## TO DO:
When a line in the data below includes "utasxgaRgaLalilx", pick it out and copy it.
*** Opening of DATA LISTING ***
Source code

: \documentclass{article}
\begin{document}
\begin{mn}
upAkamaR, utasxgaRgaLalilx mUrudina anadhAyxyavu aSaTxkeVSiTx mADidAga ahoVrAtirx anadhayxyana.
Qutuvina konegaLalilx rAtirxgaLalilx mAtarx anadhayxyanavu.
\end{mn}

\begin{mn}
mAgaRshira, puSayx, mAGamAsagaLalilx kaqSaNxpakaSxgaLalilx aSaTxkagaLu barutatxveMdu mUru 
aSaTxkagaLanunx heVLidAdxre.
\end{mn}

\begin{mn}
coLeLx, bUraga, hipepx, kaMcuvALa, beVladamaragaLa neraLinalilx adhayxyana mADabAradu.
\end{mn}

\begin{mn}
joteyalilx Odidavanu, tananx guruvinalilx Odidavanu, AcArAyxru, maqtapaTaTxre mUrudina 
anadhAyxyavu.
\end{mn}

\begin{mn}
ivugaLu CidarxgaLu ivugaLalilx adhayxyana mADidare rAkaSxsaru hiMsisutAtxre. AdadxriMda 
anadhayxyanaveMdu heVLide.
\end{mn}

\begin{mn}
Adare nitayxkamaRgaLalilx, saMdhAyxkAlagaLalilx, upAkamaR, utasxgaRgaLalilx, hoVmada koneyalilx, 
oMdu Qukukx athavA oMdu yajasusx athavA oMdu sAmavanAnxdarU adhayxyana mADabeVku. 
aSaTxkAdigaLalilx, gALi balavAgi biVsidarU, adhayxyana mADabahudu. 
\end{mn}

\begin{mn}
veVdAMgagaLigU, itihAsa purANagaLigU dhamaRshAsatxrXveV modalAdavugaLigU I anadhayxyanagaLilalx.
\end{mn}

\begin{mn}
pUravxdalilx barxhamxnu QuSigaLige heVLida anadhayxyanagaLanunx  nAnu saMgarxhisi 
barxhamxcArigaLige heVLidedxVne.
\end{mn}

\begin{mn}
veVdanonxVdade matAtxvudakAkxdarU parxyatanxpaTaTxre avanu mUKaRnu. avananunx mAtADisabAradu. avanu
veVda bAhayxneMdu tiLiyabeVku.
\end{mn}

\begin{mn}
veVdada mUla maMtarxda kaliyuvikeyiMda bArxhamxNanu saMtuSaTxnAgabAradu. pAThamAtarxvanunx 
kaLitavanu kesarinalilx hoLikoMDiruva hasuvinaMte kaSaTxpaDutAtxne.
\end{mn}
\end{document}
*** Close of DATA LISTING ***
## EXERCISE OUTPUT:
upAkamaR, utasxgaRgaLalilx mUrudina anadhAyxyavu aSaTxkeVSiTx mADidAga ahoVrAtirx anadhayxyana.
Adare nitayxkamaRgaLalilx, saMdhAyxkAlagaLalilx, upAkamaR, utasxgaRgaLalilx, hoVmada koneyalilx, 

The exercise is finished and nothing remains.